*WORK REQUEST*: Taking the listing below, restate word for word each line from the line with "- [Security](security.md)" to the line with "Templates & Themes License from ReadyTheme", ends included, and stop there.

*INFORMATION SHOWN*:
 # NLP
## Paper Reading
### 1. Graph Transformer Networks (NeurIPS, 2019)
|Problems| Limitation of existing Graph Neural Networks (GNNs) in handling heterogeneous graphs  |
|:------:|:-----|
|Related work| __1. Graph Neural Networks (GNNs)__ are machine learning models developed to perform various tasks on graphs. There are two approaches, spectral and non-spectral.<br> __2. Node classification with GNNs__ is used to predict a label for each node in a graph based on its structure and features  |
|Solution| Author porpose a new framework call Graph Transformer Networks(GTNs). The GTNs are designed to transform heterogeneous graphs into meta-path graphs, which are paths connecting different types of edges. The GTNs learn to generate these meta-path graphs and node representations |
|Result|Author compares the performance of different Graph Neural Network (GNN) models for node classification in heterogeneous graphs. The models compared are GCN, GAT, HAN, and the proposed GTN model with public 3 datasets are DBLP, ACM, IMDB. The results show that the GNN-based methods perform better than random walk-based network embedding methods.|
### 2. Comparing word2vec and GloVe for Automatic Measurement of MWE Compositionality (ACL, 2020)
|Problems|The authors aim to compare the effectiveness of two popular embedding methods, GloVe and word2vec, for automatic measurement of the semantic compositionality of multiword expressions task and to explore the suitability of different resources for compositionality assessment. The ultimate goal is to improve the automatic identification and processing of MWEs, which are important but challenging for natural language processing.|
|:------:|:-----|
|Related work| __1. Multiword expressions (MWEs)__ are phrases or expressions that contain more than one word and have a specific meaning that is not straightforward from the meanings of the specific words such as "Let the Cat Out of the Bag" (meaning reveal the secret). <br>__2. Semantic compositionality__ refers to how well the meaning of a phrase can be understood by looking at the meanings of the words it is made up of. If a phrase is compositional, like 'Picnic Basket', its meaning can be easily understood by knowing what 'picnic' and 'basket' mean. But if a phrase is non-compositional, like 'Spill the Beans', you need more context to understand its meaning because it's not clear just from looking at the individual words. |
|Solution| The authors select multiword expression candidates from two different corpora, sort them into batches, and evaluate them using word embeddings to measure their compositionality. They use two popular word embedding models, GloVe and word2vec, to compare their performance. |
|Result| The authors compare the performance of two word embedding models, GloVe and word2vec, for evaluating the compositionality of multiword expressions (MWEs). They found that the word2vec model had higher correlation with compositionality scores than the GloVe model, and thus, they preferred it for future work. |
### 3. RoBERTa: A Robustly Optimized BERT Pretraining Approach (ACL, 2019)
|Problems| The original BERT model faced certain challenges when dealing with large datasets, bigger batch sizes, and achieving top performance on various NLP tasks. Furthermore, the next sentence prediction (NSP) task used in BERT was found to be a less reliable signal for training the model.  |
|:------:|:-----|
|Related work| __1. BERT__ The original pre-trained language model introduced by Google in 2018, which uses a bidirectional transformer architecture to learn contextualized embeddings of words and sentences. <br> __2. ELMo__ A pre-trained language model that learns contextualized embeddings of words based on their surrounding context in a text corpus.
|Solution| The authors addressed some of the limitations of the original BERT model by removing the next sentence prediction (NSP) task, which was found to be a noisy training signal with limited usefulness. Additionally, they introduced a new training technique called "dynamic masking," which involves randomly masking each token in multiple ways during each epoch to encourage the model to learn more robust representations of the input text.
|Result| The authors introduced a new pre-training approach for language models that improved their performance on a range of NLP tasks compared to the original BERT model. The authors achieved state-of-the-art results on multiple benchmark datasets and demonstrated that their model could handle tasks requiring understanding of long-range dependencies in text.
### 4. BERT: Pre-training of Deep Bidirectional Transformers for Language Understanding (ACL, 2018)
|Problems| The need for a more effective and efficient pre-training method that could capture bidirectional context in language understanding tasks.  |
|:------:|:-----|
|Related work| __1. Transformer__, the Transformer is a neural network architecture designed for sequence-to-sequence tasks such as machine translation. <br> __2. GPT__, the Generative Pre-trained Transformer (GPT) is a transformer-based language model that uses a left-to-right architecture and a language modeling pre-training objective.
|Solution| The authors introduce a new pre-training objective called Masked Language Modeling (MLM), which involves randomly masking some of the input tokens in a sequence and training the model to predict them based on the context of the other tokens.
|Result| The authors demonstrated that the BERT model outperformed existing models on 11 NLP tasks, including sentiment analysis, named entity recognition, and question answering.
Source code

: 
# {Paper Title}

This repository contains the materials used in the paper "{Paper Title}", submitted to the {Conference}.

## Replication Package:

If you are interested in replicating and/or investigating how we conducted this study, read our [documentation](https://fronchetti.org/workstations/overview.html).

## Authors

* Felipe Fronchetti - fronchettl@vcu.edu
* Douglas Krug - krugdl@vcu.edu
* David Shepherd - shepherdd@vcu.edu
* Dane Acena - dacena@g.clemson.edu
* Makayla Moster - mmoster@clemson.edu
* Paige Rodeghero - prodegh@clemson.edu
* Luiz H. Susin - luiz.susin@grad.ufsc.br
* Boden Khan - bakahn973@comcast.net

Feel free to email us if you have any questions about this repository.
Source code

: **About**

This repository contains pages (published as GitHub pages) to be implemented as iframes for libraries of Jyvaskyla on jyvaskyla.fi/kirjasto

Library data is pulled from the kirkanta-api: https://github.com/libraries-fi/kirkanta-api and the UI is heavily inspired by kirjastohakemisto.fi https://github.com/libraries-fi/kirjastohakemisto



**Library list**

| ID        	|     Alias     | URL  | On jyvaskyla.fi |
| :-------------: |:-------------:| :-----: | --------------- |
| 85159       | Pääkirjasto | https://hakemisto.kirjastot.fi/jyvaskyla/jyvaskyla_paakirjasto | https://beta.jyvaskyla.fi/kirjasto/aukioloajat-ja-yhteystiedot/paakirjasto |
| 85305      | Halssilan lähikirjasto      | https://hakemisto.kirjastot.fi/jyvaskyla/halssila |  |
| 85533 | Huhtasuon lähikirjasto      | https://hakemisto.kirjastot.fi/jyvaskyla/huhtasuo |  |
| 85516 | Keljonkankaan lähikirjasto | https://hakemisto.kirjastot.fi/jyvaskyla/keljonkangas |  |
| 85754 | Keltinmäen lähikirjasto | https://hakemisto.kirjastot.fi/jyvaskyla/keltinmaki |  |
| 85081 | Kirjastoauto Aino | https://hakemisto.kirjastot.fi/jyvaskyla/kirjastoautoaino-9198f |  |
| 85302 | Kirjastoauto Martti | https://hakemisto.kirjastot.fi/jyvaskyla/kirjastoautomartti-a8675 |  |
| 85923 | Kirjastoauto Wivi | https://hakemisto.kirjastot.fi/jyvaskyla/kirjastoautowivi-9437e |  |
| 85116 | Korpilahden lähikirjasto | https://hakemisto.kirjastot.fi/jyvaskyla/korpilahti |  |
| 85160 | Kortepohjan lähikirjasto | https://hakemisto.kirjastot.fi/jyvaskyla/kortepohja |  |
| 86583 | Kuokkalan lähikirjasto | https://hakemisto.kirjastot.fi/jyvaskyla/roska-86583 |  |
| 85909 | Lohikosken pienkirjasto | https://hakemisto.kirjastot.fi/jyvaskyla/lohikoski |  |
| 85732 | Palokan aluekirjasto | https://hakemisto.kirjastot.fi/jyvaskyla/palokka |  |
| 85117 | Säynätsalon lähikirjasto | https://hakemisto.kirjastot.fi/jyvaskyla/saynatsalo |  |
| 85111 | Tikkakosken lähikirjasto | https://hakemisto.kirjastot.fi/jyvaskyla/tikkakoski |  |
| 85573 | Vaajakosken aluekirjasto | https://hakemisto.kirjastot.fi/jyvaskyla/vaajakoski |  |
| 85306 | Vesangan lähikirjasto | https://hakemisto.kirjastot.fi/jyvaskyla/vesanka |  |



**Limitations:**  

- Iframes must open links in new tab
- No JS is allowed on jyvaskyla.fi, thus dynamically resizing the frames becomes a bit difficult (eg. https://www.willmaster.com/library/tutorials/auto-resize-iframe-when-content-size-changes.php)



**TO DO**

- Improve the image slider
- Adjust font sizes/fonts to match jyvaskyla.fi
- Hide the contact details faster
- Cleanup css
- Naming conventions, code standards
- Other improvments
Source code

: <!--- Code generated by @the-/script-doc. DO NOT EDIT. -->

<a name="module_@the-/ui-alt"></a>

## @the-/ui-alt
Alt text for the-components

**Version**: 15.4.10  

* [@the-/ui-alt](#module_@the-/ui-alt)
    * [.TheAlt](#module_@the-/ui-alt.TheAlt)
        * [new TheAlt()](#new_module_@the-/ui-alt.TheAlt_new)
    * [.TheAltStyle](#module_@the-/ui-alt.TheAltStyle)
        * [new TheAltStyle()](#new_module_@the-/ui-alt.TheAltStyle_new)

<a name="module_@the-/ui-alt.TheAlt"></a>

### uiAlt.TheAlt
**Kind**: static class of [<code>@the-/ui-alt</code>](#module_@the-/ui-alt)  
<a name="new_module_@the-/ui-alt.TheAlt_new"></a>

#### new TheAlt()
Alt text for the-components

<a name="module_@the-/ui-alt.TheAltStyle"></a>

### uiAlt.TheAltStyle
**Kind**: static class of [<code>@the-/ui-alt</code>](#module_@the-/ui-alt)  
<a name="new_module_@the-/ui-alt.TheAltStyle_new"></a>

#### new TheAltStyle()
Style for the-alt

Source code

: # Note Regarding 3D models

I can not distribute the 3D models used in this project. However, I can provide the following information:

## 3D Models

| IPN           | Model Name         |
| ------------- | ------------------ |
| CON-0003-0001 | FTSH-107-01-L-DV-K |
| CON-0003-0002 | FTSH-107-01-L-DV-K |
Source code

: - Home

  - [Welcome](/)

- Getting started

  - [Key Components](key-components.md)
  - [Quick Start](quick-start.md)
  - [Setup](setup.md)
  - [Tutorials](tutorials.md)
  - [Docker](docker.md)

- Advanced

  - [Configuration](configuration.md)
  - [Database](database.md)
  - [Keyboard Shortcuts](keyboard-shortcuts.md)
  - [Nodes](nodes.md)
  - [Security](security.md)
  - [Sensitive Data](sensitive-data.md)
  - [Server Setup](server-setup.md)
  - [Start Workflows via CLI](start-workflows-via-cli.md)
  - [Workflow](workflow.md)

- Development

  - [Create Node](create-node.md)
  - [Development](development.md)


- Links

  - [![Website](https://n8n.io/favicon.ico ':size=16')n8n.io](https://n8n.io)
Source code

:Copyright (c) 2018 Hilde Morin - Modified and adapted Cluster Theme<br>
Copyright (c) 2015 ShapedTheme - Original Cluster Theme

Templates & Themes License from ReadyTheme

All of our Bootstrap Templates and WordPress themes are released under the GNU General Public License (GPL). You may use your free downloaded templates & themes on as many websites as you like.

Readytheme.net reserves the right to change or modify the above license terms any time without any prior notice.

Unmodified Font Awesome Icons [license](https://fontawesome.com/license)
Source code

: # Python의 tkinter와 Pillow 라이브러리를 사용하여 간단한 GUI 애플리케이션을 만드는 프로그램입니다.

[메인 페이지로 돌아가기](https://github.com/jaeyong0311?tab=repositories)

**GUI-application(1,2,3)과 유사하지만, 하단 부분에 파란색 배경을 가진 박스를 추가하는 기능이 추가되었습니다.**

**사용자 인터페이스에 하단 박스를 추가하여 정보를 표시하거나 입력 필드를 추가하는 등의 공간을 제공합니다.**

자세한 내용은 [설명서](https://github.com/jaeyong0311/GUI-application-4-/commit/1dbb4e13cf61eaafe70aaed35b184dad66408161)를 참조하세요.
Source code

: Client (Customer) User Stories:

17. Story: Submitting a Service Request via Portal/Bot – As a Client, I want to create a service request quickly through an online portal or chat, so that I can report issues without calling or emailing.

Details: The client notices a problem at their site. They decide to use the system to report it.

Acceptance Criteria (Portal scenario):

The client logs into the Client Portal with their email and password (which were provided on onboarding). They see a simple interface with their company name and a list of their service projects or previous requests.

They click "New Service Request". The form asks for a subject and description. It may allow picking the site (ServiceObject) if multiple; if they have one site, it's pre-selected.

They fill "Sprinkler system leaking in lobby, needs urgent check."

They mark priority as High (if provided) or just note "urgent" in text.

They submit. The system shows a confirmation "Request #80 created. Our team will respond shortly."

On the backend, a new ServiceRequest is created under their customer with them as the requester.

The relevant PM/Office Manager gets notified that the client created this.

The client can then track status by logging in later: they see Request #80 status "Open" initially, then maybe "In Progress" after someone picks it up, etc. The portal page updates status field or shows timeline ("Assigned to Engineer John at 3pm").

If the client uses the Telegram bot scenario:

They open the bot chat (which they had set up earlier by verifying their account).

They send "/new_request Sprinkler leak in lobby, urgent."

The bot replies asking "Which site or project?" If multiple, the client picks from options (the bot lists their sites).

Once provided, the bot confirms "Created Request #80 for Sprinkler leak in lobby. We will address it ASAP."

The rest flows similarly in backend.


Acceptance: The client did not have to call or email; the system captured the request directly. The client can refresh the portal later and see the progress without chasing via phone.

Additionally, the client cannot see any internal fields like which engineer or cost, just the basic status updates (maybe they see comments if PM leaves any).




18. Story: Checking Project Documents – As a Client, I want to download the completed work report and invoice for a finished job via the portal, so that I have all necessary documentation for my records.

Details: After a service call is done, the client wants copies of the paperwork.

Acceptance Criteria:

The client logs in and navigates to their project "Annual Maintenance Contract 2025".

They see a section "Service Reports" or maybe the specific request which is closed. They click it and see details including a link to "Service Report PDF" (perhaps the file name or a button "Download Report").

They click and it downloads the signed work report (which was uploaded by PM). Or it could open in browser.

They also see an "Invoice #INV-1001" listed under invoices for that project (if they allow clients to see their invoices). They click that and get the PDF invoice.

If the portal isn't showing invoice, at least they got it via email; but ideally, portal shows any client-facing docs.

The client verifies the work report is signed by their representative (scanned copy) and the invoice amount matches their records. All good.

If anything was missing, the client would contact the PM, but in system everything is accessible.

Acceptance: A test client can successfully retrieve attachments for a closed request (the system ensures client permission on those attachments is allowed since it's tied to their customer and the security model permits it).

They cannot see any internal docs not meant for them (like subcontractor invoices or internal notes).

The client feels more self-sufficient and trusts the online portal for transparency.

*SOLUTION*:
  - [Security](security.md)
  - [Sensitive Data](sensitive-data.md)
  - [Server Setup](server-setup.md)
  - [Start Workflows via CLI](start-workflows-via-cli.md)
  - [Workflow](workflow.md)

- Development

  - [Create Node](create-node.md)
  - [Development](development.md)


- Links

  - [![Website](https://n8n.io/favicon.ico ':size=16')n8n.io](https://n8n.io)
Source code

:Copyright (c) 2018 Hilde Morin - Modified and adapted Cluster Theme<br>
Copyright (c) 2015 ShapedTheme - Original Cluster Theme

Templates & Themes License from ReadyTheme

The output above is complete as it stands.